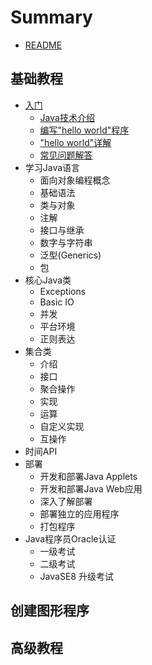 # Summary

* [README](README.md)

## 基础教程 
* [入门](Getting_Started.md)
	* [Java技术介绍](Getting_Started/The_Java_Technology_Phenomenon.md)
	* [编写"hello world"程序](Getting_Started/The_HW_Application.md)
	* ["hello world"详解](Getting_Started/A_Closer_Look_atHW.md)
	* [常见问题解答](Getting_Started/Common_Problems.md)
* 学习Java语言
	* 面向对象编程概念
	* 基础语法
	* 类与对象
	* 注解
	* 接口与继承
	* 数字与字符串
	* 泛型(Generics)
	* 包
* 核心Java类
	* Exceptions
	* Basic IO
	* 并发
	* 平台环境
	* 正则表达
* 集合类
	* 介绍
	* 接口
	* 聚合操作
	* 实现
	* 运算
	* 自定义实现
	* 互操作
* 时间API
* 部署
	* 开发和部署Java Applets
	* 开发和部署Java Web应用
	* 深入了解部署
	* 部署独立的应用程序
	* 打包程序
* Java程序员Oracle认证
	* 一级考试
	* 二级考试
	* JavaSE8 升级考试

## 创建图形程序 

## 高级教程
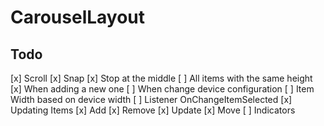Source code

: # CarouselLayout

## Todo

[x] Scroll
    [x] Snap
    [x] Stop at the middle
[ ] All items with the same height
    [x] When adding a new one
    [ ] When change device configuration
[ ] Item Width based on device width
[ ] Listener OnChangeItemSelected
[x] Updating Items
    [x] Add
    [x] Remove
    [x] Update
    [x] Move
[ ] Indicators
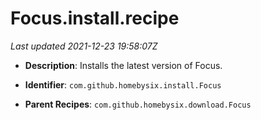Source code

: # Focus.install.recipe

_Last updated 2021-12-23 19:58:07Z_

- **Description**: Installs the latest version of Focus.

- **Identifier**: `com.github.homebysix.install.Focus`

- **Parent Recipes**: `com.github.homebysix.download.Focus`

• • • • •

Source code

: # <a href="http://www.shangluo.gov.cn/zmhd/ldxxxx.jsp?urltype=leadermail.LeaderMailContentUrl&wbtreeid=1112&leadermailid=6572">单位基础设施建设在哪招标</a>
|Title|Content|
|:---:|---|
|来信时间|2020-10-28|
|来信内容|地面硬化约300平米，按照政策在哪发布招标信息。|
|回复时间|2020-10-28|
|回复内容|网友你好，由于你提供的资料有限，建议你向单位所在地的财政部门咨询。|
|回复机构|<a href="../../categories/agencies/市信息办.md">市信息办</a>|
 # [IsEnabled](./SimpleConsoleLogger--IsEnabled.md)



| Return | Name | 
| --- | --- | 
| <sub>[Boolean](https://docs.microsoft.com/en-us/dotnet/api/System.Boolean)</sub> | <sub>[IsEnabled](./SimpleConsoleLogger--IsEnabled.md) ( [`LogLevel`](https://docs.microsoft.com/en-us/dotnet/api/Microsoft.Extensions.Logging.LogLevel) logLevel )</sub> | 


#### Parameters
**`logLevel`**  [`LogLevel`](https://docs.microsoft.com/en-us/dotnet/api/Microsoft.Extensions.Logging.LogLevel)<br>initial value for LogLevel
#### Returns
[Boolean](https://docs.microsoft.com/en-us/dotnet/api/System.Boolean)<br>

• • • • •

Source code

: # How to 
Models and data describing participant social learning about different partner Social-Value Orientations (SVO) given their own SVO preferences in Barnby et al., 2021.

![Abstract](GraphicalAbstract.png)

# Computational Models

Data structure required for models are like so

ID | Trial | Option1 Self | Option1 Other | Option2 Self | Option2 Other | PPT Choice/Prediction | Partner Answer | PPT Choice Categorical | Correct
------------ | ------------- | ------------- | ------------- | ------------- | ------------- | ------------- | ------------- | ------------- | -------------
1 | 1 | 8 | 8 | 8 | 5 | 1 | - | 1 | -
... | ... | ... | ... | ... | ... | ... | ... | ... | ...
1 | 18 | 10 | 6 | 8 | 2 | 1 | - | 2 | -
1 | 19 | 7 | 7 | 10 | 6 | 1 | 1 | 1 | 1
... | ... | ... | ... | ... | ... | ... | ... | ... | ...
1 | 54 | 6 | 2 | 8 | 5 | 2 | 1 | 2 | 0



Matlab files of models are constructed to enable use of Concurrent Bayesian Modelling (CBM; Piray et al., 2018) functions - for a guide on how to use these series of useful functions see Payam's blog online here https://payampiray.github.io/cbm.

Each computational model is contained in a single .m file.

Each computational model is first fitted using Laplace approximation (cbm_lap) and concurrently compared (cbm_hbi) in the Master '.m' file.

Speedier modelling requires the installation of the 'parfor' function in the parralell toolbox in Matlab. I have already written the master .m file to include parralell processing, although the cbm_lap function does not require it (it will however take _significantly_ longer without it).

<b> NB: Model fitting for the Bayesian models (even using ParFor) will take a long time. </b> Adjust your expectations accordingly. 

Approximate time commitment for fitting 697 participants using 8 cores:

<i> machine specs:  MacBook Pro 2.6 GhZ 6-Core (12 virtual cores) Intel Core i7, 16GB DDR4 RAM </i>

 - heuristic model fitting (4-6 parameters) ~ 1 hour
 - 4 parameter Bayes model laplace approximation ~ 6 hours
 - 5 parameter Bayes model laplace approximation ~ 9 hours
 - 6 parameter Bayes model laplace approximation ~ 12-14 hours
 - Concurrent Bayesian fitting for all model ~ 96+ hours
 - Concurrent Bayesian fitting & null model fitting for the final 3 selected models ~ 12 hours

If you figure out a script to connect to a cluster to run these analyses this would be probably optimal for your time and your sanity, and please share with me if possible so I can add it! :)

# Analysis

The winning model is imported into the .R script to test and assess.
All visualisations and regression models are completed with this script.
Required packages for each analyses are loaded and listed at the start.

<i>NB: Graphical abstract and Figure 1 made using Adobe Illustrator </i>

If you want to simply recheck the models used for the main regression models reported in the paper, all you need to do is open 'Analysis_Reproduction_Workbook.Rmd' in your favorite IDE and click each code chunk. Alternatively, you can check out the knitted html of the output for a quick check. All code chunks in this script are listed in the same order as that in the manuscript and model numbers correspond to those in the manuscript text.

• • • • •

**REQUIREMENT:** Answer only with the count of lines in the records that include the string "SimpleConsoleLogger".

**YOUR SOLUTION:** 2